Dataset records
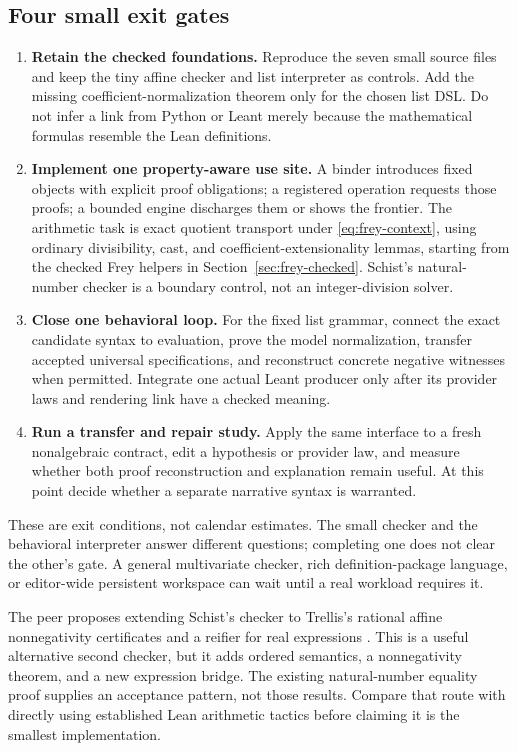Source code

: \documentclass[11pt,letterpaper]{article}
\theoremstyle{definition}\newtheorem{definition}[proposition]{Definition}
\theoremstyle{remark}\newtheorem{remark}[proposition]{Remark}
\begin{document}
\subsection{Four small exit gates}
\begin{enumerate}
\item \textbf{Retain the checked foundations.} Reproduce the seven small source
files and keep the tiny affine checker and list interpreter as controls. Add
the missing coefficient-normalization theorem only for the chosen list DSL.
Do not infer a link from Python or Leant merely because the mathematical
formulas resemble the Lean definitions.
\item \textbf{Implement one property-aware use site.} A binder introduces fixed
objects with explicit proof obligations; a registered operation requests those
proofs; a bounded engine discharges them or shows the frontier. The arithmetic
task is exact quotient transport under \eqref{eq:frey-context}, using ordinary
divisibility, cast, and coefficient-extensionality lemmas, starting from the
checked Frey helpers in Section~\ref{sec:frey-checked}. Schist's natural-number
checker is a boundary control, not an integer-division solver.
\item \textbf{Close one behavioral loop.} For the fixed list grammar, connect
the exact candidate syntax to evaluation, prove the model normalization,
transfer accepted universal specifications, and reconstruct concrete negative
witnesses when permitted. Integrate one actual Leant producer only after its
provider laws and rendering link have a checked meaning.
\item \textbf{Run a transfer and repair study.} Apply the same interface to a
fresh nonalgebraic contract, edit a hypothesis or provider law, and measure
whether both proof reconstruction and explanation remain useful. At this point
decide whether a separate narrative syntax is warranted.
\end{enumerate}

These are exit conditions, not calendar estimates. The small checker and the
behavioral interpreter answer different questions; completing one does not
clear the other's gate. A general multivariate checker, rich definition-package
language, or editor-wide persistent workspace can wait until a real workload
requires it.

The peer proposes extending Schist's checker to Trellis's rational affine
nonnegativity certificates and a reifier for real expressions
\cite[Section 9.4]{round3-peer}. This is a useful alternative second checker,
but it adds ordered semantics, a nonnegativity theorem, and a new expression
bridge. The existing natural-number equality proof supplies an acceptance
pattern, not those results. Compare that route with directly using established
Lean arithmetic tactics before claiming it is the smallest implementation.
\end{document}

Exercise instructions
Out of the data above, give again only the lines starting at the one holding "nonnegativity certificates and" and ending at the one holding "but it adds", unchanged.

Response to the exercise
nonnegativity certificates and a reifier for real expressions
\cite[Section 9.4]{round3-peer}. This is a useful alternative second checker,
but it adds ordered semantics, a nonnegativity theorem, and a new expression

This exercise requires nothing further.